| Associated State of Antigua (1967–1981) | Late Bird era (1994–2004) |
- Prime Minister: V. C. Bird

= History of Antigua and Barbuda (1981–1994) =

The history of Antigua and Barbuda from 1981 to 1994 began after Antigua and Barbuda gained independence from the United Kingdom on 1 November 1981. This era cemented the rule of the Bird family in Antigua, and resulted in the Barbudan independence movement being pacified for the next few decades. The Antigua Labour Party also became a conservative party during this period, resulting in tense relations with leftist governments and Antigua and Barbuda's participation in the United States invasion of Grenada.

== 1981–1989 ==
After associated statehood was terminated on 1 November 1981, a new unitary constitution went into effect, causing much unrest. On 3 November 1981, the chairperson of the Barbuda Council led a protest, seeking Barbuda's separation from the new country.
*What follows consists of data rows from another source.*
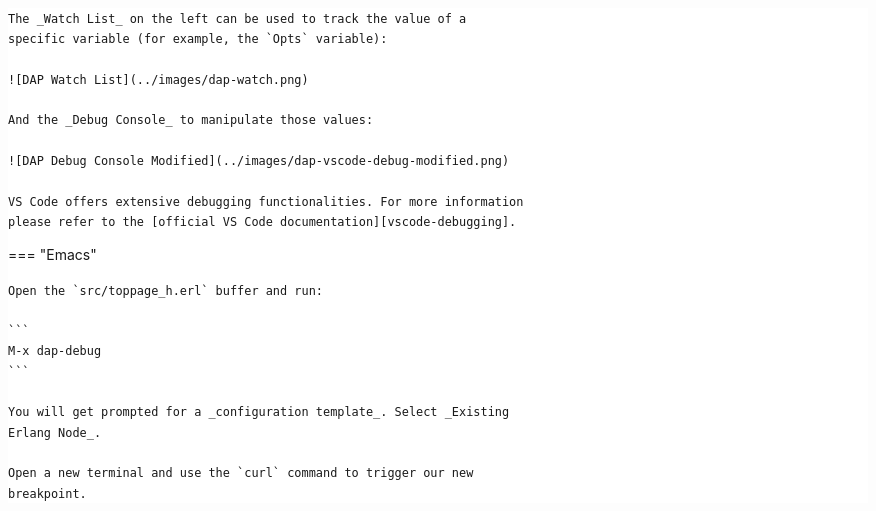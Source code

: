     The _Watch List_ on the left can be used to track the value of a
    specific variable (for example, the `Opts` variable):

    ![DAP Watch List](../images/dap-watch.png)

    And the _Debug Console_ to manipulate those values:

    ![DAP Debug Console Modified](../images/dap-vscode-debug-modified.png)

    VS Code offers extensive debugging functionalities. For more information
    please refer to the [official VS Code documentation][vscode-debugging].

=== "Emacs"

    Open the `src/toppage_h.erl` buffer and run:

    ```
    M-x dap-debug
    ```

    You will get prompted for a _configuration template_. Select _Existing
    Erlang Node_.

    Open a new terminal and use the `curl` command to trigger our new
    breakpoint.
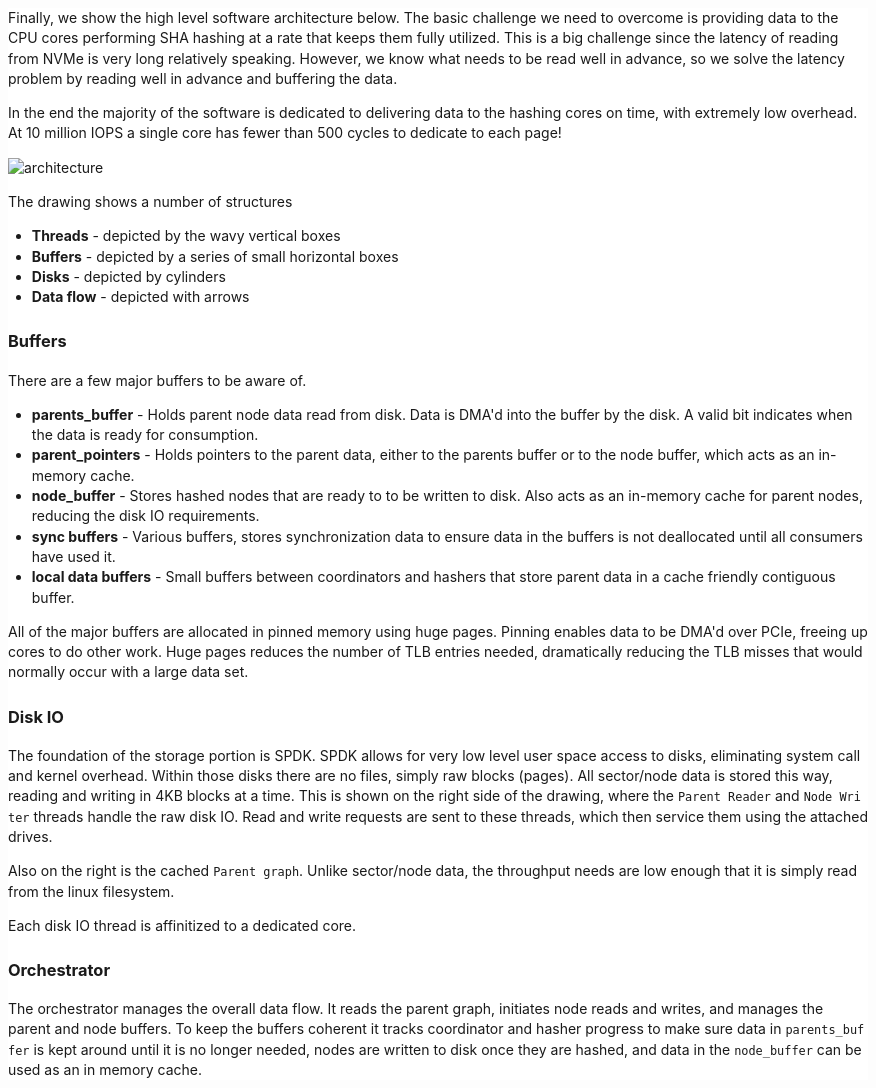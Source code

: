 Finally, we show the high level software architecture below. The basic challenge we need to overcome is providing data to the CPU cores performing SHA hashing at a rate that keeps them fully utilized. This is a big challenge since the latency of reading from NVMe is very long relatively speaking. However, we know what needs to be read well in advance, so we solve the latency problem by reading well in advance and buffering the data. 

In the end the majority of the software is dedicated to delivering data to the hashing cores on time, with extremely low overhead. At 10 million IOPS a single core has fewer than 500 cycles to dedicate to each page!

![architecture](doc/architecture.png "Software architecture")

The drawing shows a number of structures
- **Threads** - depicted by the wavy vertical boxes
- **Buffers** - depicted by a series of small horizontal boxes
- **Disks** - depicted by cylinders
- **Data flow** - depicted with arrows

### Buffers

There are a few major buffers to be aware of.
- **parents_buffer** - Holds parent node data read from disk. Data is DMA'd into the buffer by the disk. A valid bit indicates when the data is ready for consumption.
- **parent_pointers** - Holds pointers to the parent data, either to the parents buffer or to the node buffer, which acts as an in-memory cache. 
- **node_buffer** - Stores hashed nodes that are ready to to be written to disk. Also acts as an in-memory cache for parent nodes, reducing the disk IO requirements.
- **sync buffers** - Various buffers, stores synchronization data to ensure data in the buffers is not deallocated until all consumers have used it.
- **local data buffers** - Small buffers between coordinators and hashers that store parent data in a cache friendly contiguous buffer.

All of the major buffers are allocated in pinned memory using huge pages. Pinning enables data to be DMA'd over PCIe, freeing up cores to do other work. Huge pages reduces the number of TLB entries needed, dramatically reducing the TLB misses that would normally occur with a large data set.

### Disk IO

The foundation of the storage portion is SPDK. SPDK allows for very low level user space access to disks, eliminating system call and kernel overhead. Within those disks there are no files, simply raw blocks (pages). All sector/node data is stored this way, reading and writing in 4KB blocks at a time. This is shown on the right side of the drawing, where the `Parent Reader` and `Node Writer` threads handle the raw disk IO. Read and write requests are sent to these threads, which then service them using the attached drives.

Also on the right is the cached `Parent graph`. Unlike sector/node data, the throughput needs are low enough that it is simply read from the linux filesystem.

Each disk IO thread is affinitized to a dedicated core. 

### Orchestrator

The orchestrator manages the overall data flow. It reads the parent graph, initiates node reads and writes, and manages the parent and node buffers. To keep the buffers coherent it tracks coordinator and hasher progress to make sure data in `parents_buffer` is kept around until it is no longer needed, nodes are written to disk once they are hashed, and data in the `node_buffer` can be used as an in memory cache.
In 1983, Antigua became involved in its first military conflict, sending about a dozen troops to join the invasion of Grenada. On 17 April 1984, the country held its first elections after independence, resulting in V. C. Bird being reelected as prime minister. The election was a landslide for the Labour Party, with the only opposition member elected being Eric Burton from Barbuda. However, these elections were slightly controversial due to the constituency of All Saints being abolished, which was previously held by popular opposition member George Walter. The government was accused of gerrymandering political boundaries. After this election, the veteran figures of the opposition both left politics, and new politicians like future prime minister Baldwin Spencer emerged. The ruling Bird family was also accused of authoritarianism, and there was a political power struggle between Vere Bird Jr. and Lester Bird. By 1986, the United National Democratic Party was established. Bird Jr. was primarily supported by the military, while Lester had the support of most of the civilian population. However, due to a political scandal in 1987 relating to airport funds, Lester Bird began to emerge as the favorite to succeed Bird Sr. as prime minister. Conflict also emerged between the Barbuda Council and the central government, and due to Lester Bird being deemed too leftist to work with western powers, international support began to pour in for both the UNDP and the council. The Labour Party won the 1989 elections with relative ease.

== 1989–1994 ==
After the 1989 elections, the new country continued to sink into corruption, and by 1992 with the establishment of the United Progressive Party, the Bird regime began to face its first legitimate challenge to power. With the discovery of V. C. Bird diverting public funds to a private account, a general strike was announced, and Bird announced he would not seek another term in March 1994. The Guns for Antigua scandal in 1990 also further tarnished the country's reputation. In 1993, most government funding was allocated to education, finance, and health.